> **Your instructions**: Reading the data below, count the lines that carry the string "Development". Give nothing but the count.
□ □ □ □
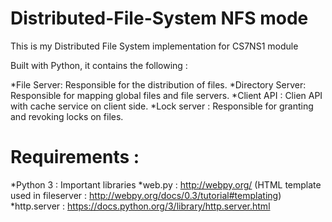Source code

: # Distributed-File-System NFS mode
This is my Distributed File System implementation for CS7NS1 module

Built with Python, it contains the following : 

*File Server: Responsible for the distribution of files.
*Directory Server: Responsible for mapping global files and file servers.
*Client API : Clien API with cache service on client side.
*Lock server : Responsible for granting and revoking locks on files.

# Requirements : 

*Python 3 : Important libraries
            *web.py : http://webpy.org/ (HTML template used in fileserver : http://webpy.org/docs/0.3/tutorial#templating)
            *http.server : https://docs.python.org/3/library/http.server.html
          

            
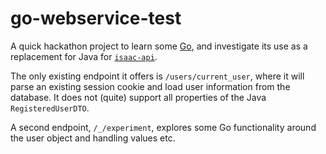 # go-webservice-test

A quick hackathon project to learn some [Go](https://go.dev/), and investigate its use as a replacement for Java for [`isaac-api`](https://github.com/isaacphysics/isaac-api).

The only existing endpoint it offers is `/users/current_user`, where it will parse an existing session cookie and load user information from the database. It does not (quite) support all properties of the Java `RegisteredUserDTO`.

A second endpoint, `/_/experiment`, explores some Go functionality around the user object and handling values etc.
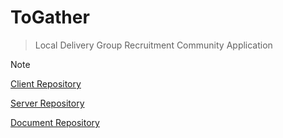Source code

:# ToGather
> Local  Delivery  Group  Recruitment  Community  Application 

> [!note]
> [Client Repository](https://github.com/cbnu-togather/togather-client)
> 
> [Server Repository](https://github.com/cbnu-togather/togather-server)
> 
> [Document Repository](https://github.com/cbnu-togather/togather-document)
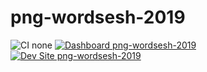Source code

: # png-wordsesh-2019

![CI none](https://img.shields.io/badge/ci-none-orange.svg)
[![Dashboard png-wordsesh-2019](https://img.shields.io/badge/dashboard-png_wordsesh_2019-yellow.svg)](https://dashboard.pantheon.io/sites/3751eec2-1916-4d01-8e08-d9228d72ae09#dev/code)
[![Dev Site png-wordsesh-2019](https://img.shields.io/badge/site-png_wordsesh_2019-blue.svg)](http://dev-png-wordsesh-2019.pantheonsite.io/)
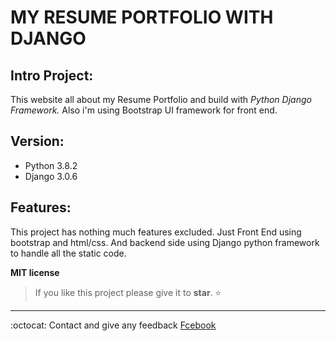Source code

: # MY RESUME PORTFOLIO WITH DJANGO
## Intro Project: 
This website all about my Resume Portfolio and build with *Python Django Framework.* 
Also i'm using Bootstrap UI framework for front end.

## Version:
- Python 3.8.2
- Django 3.0.6

## Features:
This project has nothing much features excluded.
Just Front End using bootstrap and html/css.
And backend side using Django python framework to handle all the static code.

__MIT license__


> If you like this project please give it to __star__. :star:

---

:octocat: Contact and give any feedback [Fcebook](https://www.facebook.com/itsrajkumar1)
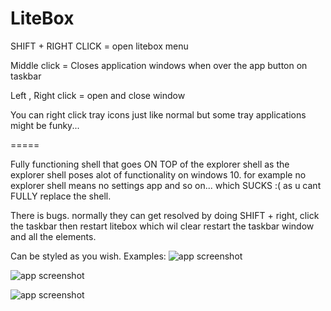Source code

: # LiteBox

SHIFT + RIGHT CLICK  = open litebox menu

Middle click = Closes application windows when over the app button on taskbar

Left , Right click = open and close window

You can right click tray icons just like normal but some tray applications might be funky...

=====


Fully functioning shell that goes ON TOP of the explorer shell as the explorer shell poses alot of functionality on windows 10. for example no explorer shell means no settings app and so on... which SUCKS :( as u cant FULLY replace the shell.

There is bugs. normally they can get  resolved by doing SHIFT +  right, click the taskbar then restart litebox which wil clear restart the taskbar window and all the elements. 

Can be styled as you wish. Examples:
![app screenshot](https://github.com/danieljo12/LiteBox/blob/main/pics/style2.PNG)

![app screenshot](https://github.com/danieljo12/LiteBox/blob/main/pics/style3.PNG?raw=true)

![app screenshot](https://github.com/danieljo12/LiteBox/blob/main/pics/style4.png)
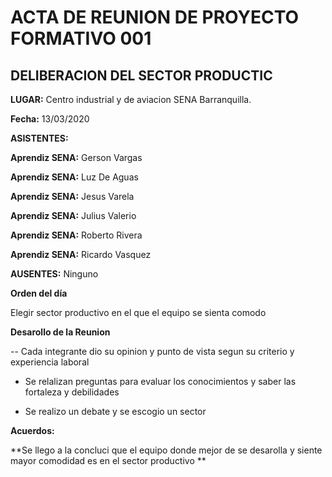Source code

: # ACTA DE REUNION DE PROYECTO FORMATIVO 001 #

## DELIBERACION DEL  SECTOR PRODUCTIC ##

**LUGAR:** Centro industrial y de aviacion SENA Barranquilla.

**Fecha:** 13/03/2020

**ASISTENTES:**

**Aprendiz SENA:**  Gerson Vargas
	
**Aprendiz SENA:**  Luz De Aguas

**Aprendiz SENA:**  Jesus Varela

**Aprendiz SENA:**  Julius Valerio

**Aprendiz SENA:**  Roberto Rivera

**Aprendiz SENA:**  Ricardo Vasquez

**AUSENTES:** Ninguno

**Orden del día**

Elegir sector productivo en el que el equipo se sienta comodo

**Desarollo de la Reunion**

-- Cada integrante  dio su opinion  y punto de vista segun su criterio y experiencia laboral

- Se relalizan preguntas para evaluar los conocimientos y saber las fortaleza y debilidades

- Se realizo un debate y se escogio  un sector 

**Acuerdos:**

**Se llego a la concluci que el equipo donde mejor de se desarolla  y siente mayor comodidad  es en el sector productivo **
 
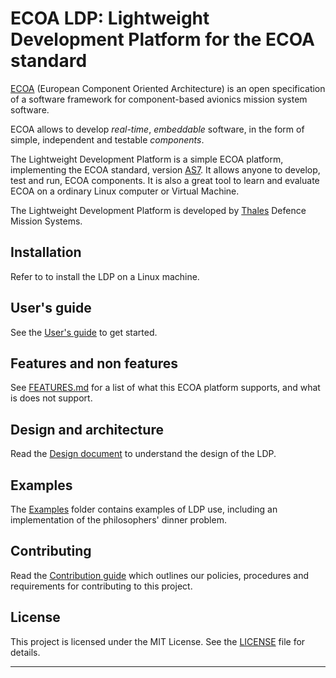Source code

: # ECOA LDP: Lightweight Development Platform for the ECOA standard

[ECOA] (European Component Oriented Architecture) is an open specification of a software framework 
for component-based avionics mission system software.

ECOA allows to develop _real-time_, _embeddable_ software, in the form of simple, independent and testable _components_.

The Lightweight Development Platform is a simple ECOA platform, implementing the ECOA standard, version [AS7].
It allows anyone to develop, test and run, ECOA components.
It is also a great tool to learn and evaluate ECOA on a ordinary Linux computer or Virtual Machine.

The Lightweight Development Platform is developed by [Thales] Defence Mission Systems.

## Installation

Refer to [](INSTALLING.md) to install the LDP on a Linux machine.

## User's guide

See the [User's guide](USAGE.md) to get started.

## Features and non features

See [FEATURES.md]() for a list of what this ECOA platform supports, and what is does not support.

## Design and architecture

Read the [Design document](DESIGN.md) to understand the design of the LDP.

## Examples

The [Examples]() folder contains examples of LDP use, including an implementation of the philosophers' dinner problem.

## Contributing

Read the [Contribution guide](CONTRIBUTING.md) which outlines our policies, procedures and requirements
for contributing to this project.


## License

This project is licensed under the MIT License. See the [LICENSE](LICENSE) file for details.


---

[ECOA]: https://www.ecoa.technology/
[AS7]:  https://www.ecoa.technology/public_draft_specifications.html
[Thales]: https://www.thalesgroup.com/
□ □ □ □
> **Output for this exercise**: 3